▸ **Exercise directions**
The lines to extract run from the first line of the entries through the line that contains "deviazioni standard. \\"; reproduce exactly those lines and no others.

(Supplied data)

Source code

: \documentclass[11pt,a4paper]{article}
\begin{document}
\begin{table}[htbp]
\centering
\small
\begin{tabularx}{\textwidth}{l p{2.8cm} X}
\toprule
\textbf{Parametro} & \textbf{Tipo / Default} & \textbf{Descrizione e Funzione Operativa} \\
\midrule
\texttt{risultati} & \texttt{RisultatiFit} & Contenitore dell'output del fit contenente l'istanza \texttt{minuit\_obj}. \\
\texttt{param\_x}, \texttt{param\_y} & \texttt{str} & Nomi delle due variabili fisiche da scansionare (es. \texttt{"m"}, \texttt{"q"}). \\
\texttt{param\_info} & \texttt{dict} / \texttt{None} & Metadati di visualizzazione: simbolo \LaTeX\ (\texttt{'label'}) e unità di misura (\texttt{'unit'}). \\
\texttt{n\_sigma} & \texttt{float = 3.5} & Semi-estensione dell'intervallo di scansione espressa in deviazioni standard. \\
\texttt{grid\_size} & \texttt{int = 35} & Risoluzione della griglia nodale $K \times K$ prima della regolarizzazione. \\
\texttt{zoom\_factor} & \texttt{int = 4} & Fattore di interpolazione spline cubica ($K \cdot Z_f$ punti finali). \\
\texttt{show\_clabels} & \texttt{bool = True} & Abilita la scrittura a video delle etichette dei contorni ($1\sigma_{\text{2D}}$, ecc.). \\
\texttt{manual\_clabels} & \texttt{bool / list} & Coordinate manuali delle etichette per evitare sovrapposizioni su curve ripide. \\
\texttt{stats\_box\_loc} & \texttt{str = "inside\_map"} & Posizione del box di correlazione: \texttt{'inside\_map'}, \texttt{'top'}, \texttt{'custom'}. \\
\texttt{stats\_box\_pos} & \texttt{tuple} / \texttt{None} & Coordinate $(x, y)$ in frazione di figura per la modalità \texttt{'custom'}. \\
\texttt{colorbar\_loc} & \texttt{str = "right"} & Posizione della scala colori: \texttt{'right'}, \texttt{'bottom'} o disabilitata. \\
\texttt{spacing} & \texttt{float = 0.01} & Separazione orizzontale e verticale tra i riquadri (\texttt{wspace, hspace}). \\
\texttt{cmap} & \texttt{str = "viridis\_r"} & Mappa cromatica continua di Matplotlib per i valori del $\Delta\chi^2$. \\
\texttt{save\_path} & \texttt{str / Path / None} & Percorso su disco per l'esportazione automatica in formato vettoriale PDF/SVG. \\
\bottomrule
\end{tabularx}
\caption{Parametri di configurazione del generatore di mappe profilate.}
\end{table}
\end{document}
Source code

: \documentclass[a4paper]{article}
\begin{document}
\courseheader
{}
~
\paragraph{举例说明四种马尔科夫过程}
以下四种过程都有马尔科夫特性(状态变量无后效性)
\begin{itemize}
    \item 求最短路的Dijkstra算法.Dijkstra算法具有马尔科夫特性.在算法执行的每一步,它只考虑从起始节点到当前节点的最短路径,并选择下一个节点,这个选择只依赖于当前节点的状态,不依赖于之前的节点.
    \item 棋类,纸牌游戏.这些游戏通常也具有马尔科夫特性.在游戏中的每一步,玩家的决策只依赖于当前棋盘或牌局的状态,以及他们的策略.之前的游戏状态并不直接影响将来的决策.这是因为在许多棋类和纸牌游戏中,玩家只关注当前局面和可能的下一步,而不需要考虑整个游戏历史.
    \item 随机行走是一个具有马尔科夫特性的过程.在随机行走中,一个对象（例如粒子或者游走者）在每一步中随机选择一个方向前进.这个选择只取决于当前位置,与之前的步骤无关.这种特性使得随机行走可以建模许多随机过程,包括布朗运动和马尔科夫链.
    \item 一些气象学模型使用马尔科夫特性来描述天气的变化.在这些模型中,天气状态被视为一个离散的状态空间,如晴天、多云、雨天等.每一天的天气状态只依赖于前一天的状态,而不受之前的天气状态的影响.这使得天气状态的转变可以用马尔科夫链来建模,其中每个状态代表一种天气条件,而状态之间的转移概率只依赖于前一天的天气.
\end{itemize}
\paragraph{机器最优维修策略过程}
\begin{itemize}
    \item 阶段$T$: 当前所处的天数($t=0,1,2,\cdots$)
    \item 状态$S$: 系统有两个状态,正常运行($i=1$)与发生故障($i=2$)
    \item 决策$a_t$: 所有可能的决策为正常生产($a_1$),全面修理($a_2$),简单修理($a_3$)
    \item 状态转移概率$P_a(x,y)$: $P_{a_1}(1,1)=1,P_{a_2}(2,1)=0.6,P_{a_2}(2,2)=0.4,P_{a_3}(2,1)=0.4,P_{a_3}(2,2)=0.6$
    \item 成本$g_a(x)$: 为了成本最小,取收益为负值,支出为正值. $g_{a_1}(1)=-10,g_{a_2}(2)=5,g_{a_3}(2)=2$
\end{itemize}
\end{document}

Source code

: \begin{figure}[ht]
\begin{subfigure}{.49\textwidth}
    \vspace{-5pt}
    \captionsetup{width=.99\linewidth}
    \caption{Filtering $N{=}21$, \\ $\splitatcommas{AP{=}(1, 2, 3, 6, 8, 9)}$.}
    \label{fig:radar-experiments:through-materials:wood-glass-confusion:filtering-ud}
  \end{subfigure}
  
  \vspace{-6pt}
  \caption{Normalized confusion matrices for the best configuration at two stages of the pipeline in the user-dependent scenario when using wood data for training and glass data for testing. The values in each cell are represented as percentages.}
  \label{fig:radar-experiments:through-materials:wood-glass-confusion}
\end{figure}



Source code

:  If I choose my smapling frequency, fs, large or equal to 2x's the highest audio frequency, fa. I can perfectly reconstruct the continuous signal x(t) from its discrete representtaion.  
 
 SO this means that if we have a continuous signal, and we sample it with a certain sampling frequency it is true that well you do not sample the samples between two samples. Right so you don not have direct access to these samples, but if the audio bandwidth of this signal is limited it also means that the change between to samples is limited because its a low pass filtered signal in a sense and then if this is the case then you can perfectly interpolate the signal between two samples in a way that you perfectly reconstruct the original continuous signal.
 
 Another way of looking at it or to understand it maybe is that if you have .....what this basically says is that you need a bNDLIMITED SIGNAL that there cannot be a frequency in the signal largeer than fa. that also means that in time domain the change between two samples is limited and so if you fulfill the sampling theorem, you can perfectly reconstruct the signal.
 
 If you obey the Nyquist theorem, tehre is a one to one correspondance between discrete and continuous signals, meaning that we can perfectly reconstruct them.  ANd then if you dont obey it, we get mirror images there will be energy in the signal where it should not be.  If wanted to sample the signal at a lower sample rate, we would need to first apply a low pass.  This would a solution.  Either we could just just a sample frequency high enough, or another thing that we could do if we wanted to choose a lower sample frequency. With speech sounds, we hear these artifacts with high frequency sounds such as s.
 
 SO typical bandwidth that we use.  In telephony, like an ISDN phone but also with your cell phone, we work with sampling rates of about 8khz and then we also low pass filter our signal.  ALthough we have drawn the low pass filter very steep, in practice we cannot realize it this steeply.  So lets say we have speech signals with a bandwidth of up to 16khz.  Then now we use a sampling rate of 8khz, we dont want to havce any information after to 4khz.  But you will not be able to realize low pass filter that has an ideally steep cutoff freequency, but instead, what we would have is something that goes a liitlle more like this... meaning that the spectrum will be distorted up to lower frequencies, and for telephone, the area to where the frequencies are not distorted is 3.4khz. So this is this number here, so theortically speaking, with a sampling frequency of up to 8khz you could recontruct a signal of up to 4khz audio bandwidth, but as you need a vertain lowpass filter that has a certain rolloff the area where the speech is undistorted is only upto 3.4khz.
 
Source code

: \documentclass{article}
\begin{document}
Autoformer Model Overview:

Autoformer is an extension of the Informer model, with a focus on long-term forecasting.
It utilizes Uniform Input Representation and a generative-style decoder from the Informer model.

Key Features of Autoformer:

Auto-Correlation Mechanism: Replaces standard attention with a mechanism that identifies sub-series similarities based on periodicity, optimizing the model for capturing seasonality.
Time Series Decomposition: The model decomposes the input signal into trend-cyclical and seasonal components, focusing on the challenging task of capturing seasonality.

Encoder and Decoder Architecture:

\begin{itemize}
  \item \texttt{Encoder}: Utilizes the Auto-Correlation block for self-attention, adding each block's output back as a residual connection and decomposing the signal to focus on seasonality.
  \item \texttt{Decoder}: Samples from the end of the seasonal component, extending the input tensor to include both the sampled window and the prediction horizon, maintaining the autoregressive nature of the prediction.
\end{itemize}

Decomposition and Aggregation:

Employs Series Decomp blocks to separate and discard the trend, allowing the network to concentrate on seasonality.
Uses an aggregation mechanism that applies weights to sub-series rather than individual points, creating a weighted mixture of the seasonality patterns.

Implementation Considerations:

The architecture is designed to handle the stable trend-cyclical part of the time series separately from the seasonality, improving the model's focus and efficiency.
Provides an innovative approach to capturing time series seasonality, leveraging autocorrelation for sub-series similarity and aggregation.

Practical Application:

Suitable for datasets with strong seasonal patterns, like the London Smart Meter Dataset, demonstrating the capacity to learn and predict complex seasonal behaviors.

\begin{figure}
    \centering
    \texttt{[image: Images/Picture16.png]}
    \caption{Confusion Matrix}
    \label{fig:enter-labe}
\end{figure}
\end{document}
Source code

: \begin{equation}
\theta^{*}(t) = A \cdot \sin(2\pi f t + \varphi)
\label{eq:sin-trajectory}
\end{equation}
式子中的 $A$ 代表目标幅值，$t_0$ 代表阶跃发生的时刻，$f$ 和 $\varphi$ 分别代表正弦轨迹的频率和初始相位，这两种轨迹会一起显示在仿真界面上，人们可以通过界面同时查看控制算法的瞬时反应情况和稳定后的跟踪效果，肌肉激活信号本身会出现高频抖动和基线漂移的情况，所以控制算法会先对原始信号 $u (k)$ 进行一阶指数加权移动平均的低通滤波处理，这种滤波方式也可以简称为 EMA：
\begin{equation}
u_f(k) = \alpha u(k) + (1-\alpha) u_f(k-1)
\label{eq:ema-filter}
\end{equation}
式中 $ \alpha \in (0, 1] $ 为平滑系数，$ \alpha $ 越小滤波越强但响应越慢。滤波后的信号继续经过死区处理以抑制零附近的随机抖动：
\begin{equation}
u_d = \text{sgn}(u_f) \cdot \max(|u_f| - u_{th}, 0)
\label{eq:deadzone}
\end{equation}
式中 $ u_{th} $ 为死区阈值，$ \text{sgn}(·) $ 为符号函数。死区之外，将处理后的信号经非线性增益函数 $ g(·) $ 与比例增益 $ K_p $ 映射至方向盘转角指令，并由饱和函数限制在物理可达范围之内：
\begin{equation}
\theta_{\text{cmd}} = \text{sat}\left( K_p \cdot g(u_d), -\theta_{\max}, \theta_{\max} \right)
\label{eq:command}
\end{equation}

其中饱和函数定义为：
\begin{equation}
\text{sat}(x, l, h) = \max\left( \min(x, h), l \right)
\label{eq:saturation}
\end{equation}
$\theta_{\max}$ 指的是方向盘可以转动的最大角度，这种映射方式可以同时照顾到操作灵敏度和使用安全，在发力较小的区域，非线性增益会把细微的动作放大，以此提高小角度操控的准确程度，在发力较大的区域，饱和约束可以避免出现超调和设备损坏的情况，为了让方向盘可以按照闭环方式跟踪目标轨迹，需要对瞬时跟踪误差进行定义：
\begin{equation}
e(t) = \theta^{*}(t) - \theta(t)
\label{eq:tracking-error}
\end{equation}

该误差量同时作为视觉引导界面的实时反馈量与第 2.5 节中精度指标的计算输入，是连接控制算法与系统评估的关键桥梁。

(End Supplied data)

▸ **Problem solution**
Source code

: \documentclass[11pt,a4paper]{article}
\begin{document}
\begin{table}[htbp]
\centering
\small
\begin{tabularx}{\textwidth}{l p{2.8cm} X}
\toprule
\textbf{Parametro} & \textbf{Tipo / Default} & \textbf{Descrizione e Funzione Operativa} \\
\midrule
\texttt{risultati} & \texttt{RisultatiFit} & Contenitore dell'output del fit contenente l'istanza \texttt{minuit\_obj}. \\
\texttt{param\_x}, \texttt{param\_y} & \texttt{str} & Nomi delle due variabili fisiche da scansionare (es. \texttt{"m"}, \texttt{"q"}). \\
\texttt{param\_info} & \texttt{dict} / \texttt{None} & Metadati di visualizzazione: simbolo \LaTeX\ (\texttt{'label'}) e unità di misura (\texttt{'unit'}). \\
\texttt{n\_sigma} & \texttt{float = 3.5} & Semi-estensione dell'intervallo di scansione espressa in deviazioni standard. \\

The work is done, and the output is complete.